Problem statement:
Begin at the top of the entries below and write out every line through the one containing "ms:contentKeyID: 49293337", excluding pictures.

-*-

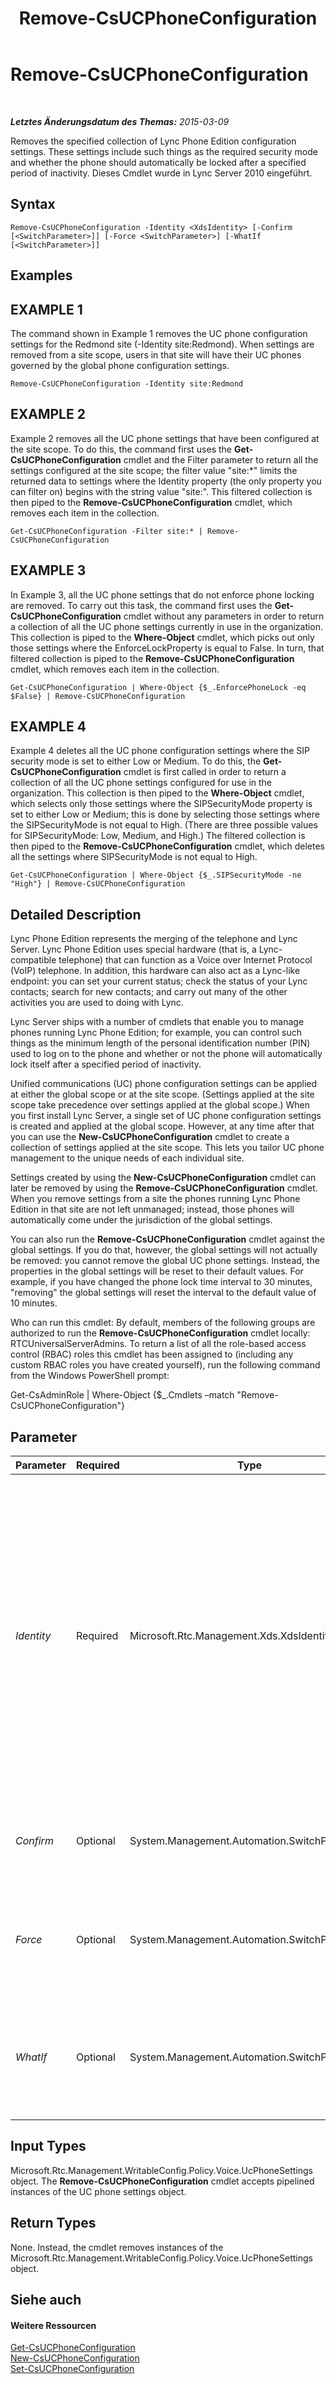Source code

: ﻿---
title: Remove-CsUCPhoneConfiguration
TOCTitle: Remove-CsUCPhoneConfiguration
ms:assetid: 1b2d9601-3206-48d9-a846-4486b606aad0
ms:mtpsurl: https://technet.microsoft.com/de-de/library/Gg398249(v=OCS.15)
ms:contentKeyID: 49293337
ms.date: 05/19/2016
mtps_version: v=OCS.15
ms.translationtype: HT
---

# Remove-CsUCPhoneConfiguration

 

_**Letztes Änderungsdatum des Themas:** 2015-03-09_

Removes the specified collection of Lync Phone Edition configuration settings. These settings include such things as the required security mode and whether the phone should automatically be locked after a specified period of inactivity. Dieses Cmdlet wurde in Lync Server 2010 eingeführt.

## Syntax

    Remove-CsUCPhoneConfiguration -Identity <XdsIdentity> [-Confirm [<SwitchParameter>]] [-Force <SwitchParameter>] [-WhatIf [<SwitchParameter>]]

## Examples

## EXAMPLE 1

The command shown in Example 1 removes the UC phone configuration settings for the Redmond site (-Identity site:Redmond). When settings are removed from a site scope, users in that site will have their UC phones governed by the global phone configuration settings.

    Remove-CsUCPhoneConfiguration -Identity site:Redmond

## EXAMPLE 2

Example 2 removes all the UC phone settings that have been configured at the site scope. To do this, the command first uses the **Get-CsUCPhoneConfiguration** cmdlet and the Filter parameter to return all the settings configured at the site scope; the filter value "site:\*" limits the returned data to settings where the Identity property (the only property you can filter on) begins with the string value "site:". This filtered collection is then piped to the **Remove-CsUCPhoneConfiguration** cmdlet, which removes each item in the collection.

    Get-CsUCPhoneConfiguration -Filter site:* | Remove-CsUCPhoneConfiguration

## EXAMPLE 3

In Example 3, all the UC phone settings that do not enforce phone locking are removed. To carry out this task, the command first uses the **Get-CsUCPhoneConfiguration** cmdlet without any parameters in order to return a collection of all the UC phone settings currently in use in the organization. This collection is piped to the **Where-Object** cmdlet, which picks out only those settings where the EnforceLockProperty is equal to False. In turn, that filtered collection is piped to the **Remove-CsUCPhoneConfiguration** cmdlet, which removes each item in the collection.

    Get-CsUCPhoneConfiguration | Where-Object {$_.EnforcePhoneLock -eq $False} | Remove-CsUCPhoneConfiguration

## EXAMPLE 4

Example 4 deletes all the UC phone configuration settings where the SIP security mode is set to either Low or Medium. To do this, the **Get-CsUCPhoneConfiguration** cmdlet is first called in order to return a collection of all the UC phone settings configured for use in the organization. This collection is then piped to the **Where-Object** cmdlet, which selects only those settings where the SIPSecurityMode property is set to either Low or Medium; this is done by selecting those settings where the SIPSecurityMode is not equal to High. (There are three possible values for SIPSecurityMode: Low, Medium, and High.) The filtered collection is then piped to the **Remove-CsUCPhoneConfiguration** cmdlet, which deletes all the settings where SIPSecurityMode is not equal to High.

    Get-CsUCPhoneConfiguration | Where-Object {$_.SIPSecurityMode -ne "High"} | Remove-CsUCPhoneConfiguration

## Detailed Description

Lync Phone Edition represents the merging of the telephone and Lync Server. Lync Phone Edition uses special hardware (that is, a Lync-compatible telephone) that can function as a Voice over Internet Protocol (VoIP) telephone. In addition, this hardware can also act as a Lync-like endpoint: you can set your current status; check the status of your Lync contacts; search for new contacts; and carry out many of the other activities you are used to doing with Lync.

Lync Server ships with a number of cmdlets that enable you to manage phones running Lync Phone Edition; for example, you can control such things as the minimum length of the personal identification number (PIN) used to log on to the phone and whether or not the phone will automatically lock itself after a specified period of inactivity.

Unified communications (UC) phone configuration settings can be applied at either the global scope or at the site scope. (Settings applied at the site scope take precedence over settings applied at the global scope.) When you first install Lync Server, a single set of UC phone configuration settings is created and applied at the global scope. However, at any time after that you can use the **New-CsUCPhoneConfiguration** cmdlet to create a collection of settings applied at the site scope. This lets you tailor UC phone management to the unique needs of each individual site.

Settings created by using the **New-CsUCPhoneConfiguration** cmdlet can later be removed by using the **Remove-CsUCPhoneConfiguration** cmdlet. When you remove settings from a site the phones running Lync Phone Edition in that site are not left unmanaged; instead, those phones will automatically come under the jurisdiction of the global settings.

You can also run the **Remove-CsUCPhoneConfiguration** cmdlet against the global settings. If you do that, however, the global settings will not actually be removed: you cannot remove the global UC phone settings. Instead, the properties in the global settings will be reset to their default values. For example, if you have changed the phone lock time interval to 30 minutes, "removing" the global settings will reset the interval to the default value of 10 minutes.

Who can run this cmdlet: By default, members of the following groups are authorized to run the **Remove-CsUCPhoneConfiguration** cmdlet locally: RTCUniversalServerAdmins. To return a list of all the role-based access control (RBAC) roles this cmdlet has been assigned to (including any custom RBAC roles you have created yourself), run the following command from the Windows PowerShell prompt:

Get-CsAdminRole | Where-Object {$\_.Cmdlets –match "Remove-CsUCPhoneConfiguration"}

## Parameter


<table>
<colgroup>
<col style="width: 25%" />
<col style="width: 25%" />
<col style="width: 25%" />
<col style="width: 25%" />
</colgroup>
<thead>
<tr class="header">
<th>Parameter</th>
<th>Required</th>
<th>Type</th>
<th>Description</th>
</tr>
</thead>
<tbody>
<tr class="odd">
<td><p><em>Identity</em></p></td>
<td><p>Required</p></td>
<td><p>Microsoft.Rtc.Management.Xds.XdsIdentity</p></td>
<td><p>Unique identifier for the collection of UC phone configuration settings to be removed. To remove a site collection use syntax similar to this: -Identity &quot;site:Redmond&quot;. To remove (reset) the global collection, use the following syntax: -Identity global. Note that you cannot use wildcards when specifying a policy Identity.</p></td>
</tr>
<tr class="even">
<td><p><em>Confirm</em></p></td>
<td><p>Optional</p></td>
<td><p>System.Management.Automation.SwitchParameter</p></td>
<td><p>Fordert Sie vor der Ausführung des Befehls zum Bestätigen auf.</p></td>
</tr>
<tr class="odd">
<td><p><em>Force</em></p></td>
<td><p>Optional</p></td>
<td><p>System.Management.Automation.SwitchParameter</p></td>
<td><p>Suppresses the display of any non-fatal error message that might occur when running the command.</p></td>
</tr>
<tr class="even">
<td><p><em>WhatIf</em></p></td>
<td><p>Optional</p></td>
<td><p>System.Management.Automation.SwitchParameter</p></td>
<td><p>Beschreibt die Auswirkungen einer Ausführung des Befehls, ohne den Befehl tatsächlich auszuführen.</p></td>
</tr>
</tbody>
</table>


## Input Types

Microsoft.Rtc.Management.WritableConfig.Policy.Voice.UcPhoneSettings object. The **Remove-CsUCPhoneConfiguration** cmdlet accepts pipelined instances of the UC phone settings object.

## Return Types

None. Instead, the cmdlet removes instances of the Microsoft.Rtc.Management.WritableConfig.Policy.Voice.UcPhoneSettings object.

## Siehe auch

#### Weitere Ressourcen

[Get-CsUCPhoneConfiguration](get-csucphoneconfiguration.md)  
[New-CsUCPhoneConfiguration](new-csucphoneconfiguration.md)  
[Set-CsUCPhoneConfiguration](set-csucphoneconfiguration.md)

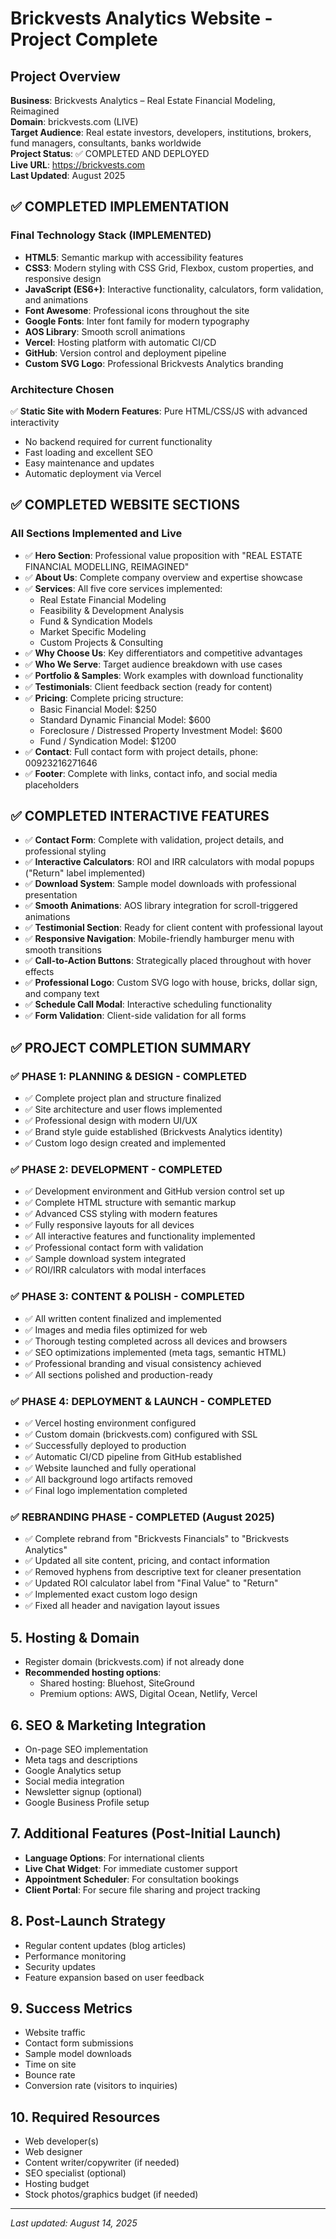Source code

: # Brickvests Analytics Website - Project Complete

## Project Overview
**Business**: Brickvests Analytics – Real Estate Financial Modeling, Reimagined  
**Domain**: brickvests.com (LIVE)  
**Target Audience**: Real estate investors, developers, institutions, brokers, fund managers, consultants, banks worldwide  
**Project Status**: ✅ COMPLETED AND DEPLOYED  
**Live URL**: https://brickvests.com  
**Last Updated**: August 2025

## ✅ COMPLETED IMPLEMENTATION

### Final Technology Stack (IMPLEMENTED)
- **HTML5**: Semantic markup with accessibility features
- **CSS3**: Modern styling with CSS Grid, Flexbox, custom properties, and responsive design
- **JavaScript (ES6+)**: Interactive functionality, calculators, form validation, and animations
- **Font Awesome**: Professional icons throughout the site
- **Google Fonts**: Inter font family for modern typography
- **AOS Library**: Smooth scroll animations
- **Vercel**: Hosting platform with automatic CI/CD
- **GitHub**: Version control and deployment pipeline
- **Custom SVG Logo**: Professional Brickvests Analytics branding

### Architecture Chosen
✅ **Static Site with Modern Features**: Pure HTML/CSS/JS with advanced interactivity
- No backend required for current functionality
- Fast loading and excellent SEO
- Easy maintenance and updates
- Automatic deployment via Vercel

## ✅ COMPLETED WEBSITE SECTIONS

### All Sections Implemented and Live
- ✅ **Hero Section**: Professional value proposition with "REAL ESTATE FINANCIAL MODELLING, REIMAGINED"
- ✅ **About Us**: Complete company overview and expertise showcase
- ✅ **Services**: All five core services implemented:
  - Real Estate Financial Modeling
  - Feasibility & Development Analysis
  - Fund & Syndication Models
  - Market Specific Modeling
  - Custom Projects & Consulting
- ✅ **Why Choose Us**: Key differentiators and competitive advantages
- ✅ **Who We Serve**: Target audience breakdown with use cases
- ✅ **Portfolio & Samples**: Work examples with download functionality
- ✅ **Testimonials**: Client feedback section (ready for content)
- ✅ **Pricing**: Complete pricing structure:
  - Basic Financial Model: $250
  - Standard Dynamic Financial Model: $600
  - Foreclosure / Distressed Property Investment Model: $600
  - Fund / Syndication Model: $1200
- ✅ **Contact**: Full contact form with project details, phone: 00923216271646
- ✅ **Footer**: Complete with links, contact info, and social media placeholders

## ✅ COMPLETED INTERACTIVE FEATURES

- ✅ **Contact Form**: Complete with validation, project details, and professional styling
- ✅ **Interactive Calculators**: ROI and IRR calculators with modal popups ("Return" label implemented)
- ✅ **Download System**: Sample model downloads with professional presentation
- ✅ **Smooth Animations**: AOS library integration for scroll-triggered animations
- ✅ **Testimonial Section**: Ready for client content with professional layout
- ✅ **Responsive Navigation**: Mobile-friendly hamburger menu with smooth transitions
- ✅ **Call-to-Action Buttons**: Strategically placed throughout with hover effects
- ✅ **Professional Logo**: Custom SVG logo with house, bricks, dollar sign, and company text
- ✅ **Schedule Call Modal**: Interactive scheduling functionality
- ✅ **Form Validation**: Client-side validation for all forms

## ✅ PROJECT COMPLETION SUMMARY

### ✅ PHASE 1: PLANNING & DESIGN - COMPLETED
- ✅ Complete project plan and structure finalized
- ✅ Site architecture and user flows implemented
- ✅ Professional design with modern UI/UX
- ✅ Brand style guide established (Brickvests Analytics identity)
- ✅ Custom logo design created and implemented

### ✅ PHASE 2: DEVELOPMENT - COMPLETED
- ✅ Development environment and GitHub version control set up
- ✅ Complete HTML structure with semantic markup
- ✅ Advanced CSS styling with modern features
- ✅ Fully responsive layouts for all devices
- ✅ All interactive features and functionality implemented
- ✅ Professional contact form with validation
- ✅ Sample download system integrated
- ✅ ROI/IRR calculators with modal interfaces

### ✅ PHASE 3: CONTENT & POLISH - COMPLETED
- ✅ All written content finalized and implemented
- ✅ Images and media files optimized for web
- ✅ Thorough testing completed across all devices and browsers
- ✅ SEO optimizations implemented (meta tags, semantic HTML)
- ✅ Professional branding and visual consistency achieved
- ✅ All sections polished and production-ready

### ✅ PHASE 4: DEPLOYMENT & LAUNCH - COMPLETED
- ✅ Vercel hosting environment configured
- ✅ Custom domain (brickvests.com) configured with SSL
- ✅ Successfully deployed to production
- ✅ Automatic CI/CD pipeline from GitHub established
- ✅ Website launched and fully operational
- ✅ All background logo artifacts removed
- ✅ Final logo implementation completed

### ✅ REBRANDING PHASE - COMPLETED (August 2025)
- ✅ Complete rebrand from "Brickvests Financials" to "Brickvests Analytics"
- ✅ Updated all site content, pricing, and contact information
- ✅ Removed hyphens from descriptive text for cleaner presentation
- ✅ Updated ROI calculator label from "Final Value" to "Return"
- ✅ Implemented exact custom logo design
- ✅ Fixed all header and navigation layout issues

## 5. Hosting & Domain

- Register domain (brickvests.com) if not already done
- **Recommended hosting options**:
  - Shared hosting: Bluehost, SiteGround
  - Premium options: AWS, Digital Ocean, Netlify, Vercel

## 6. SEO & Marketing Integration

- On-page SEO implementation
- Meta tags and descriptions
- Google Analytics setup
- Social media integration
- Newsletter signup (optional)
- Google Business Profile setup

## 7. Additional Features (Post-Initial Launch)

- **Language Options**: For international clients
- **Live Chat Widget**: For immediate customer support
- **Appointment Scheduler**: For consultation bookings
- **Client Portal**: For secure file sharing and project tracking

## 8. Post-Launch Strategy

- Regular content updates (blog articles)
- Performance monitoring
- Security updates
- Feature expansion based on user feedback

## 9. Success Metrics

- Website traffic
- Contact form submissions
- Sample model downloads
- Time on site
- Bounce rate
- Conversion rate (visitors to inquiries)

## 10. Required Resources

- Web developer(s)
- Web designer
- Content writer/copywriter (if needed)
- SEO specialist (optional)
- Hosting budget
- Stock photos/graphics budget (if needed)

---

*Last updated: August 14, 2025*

-*-

Written response:
Source code

: ﻿---
title: Remove-CsUCPhoneConfiguration
TOCTitle: Remove-CsUCPhoneConfiguration
ms:assetid: 1b2d9601-3206-48d9-a846-4486b606aad0
ms:mtpsurl: https://technet.microsoft.com/de-de/library/Gg398249(v=OCS.15)
ms:contentKeyID: 49293337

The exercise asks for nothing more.